Exercise description: Among the entries below, find the lines with the word "localitycode" and return them.

Data items
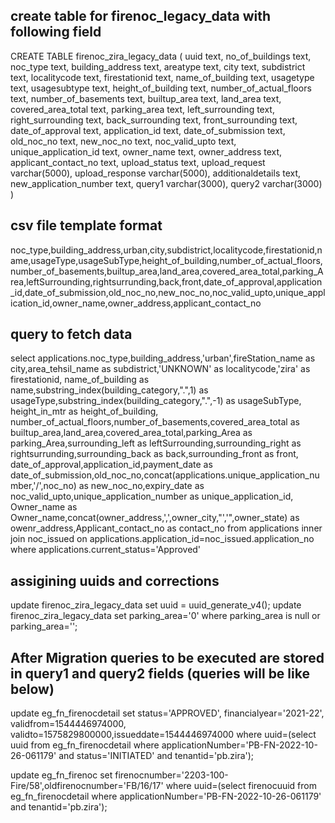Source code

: create table for firenoc_legacy_data with following field
-------------------------------------

CREATE TABLE firenoc_zira_legacy_data
(
  uuid text,
  no_of_buildings text,
  noc_type text,
  building_address text,
  areatype text,
  city text,
  subdistrict text,
  localitycode text,
  firestationid text,
  name_of_building text,
  usagetype text,
  usagesubtype text,
  height_of_building text,
  number_of_actual_floors text,
  number_of_basements text,
  builtup_area text,
  land_area text,
  covered_area_total text,
  parking_area text,
  left_surrounding text,
  right_surrounding text,
  back_surrounding text,
  front_surrounding text,
  date_of_approval text,
  application_id text,
  date_of_submission text,
  old_noc_no text,
  new_noc_no text,
  noc_valid_upto text,
  unique_application_id text,
  owner_name text,
  owner_address text,
  applicant_contact_no text,
  upload_status text,
  upload_request varchar(5000),
  upload_response varchar(5000),
  additionaldetails text,
  new_application_number text,
  query1 varchar(3000),
  query2 varchar(3000)
)


csv file template format
--------------------------
noc_type,building_address,urban,city,subdistrict,localitycode,firestationid,name,usageType,usageSubType,height_of_building,number_of_actual_floors,number_of_basements,builtup_area,land_area,covered_area_total,parking_Area,leftSurrounding,rightsurrunding,back,front,date_of_approval,application_id,date_of_submission,old_noc_no,new_noc_no,noc_valid_upto,unique_application_id,owner_name,owner_address,applicant_contact_no

query to fetch data
---------------------
select applications.noc_type,building_address,'urban',fireStation_name as city,area_tehsil_name as subdistrict,'UNKNOWN' as localitycode,'zira' as firestationid,
 name_of_building as name,substring_index(building_category,".",1) as usageType,substring_index(building_category,".",-1) as usageSubType,
 height_in_mtr as height_of_building,
 number_of_actual_floors,number_of_basements,covered_area_total as builtup_area,land_area,covered_area_total,parking_Area as parking_Area,surrounding_left as leftSurrounding,surrounding_right as rightsurrunding,surrounding_back as back,surrounding_front as front,
 date_of_approval,application_id,payment_date as date_of_submission,old_noc_no,concat(applications.unique_application_number,'/',noc_no) as  new_noc_no,expiry_date as noc_valid_upto,unique_application_number as unique_application_id,
 Owner_name as Owner_name,concat(owner_address,',',owner_city,"','",owner_state) as owenr_address,Applicant_contact_no as contact_no
from applications
inner join noc_issued on applications.application_id=noc_issued.application_no
where applications.current_status='Approved'

assigining uuids and corrections
-----------------------------------

update firenoc_zira_legacy_data set uuid = uuid_generate_v4();
update firenoc_zira_legacy_data set parking_area='0' where parking_area is null or parking_area='';




After Migration queries to be executed are stored in query1 and query2 fields (queries will be like below)
--------------------------------------------------------------------------------------------------------
 update eg_fn_firenocdetail set status='APPROVED', financialyear='2021-22', validfrom=1544446974000, validto=1575829800000,issueddate=1544446974000 where uuid=(select uuid from eg_fn_firenocdetail where applicationNumber='PB-FN-2022-10-26-061179' and status='INITIATED' and tenantid='pb.zira');

 update eg_fn_firenoc set firenocnumber='2203-100-Fire/58',oldfirenocnumber='FB/16/17' where uuid=(select firenocuuid from eg_fn_firenocdetail where applicationNumber='PB-FN-2022-10-26-061179'  and tenantid='pb.zira');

Task response:
  localitycode text,
noc_type,building_address,urban,city,subdistrict,localitycode,firestationid,name,usageType,usageSubType,height_of_building,number_of_actual_floors,number_of_basements,builtup_area,land_area,covered_area_total,parking_Area,leftSurrounding,rightsurrunding,back,front,date_of_approval,application_id,date_of_submission,old_noc_no,new_noc_no,noc_valid_upto,unique_application_id,owner_name,owner_address,applicant_contact_no
select applications.noc_type,building_address,'urban',fireStation_name as city,area_tehsil_name as subdistrict,'UNKNOWN' as localitycode,'zira' as firestationid,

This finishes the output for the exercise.